Studio album by Paban Das Baul
- Released: May 24, 2010
- Recorded: 2006, 2009
- Studio: Montreuil, Paris; Net Guru Studios, Kolkata; WAC Recording Studio, London;
- Genre: folk; world; country;
- Length: 54:08
- Label: Riverboat Records; World Music Network;

Paban Das Baul chronology
| Inner Knowledge (1997) | Music of the Honey Gatherers (2010) |  |

= Music of the Honey Gatherers =

Music of the Honey Gatherers is the second solo studio album by Bengali Baul singer and musician Paban Das Baul. The album was released in the United Kingdom on 24 May 2010 by Riverboat Records and World Music Network.

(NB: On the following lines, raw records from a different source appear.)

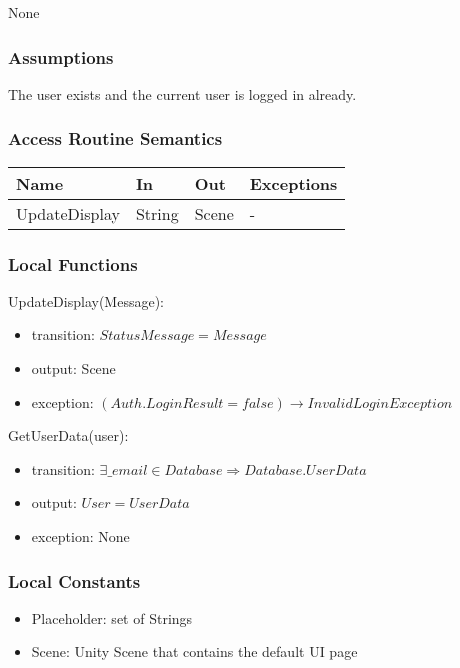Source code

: \documentclass[12pt, titlepage]{article}
\begin{document}
None

\subsubsection{Assumptions}

The user exists and the current user is logged in already.

\subsubsection{Access Routine Semantics}

\begin{center}
	\begin{tabular}{p{4cm} p{2cm} p{4cm} p{4cm}}
	\hline
	\textbf{Name} & \textbf{In} & \textbf{Out} & \textbf{Exceptions} \\
	\hline
	UpdateDisplay & String & Scene & - \\
	\hline
	\end{tabular}
\end{center}

\subsubsection{Local Functions}

\noindent UpdateDisplay(Message):
\begin{itemize}
\item transition: $StatusMessage = Message$ 
\item output: Scene
\item exception: $(Auth.LoginResult = false) \rightarrow InvalidLoginException$
\end{itemize}

\noindent GetUserData(user):
\begin{itemize}
\item transition: $\exists \_email \in Database \Rightarrow Database.UserData$
\item output: $User = UserData$
\item exception: None
\end{itemize}

\subsubsection{Local Constants}

\begin{itemize}
	\item Placeholder: set of Strings
	\item Scene: Unity Scene that contains the default UI page
\end{itemize}
\end{document}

==Production and recording==
The tracks used for the album took four years to complete. The album was worked on in London and Montreuil, France.The rest of the songs ware recorded at Net Guru Studios in Kolkata.

==Release and reception==

The album was released in the United Kingdom on 24 November 2010 by Riverboat Records a subsidiary of UK based music company World Music Network.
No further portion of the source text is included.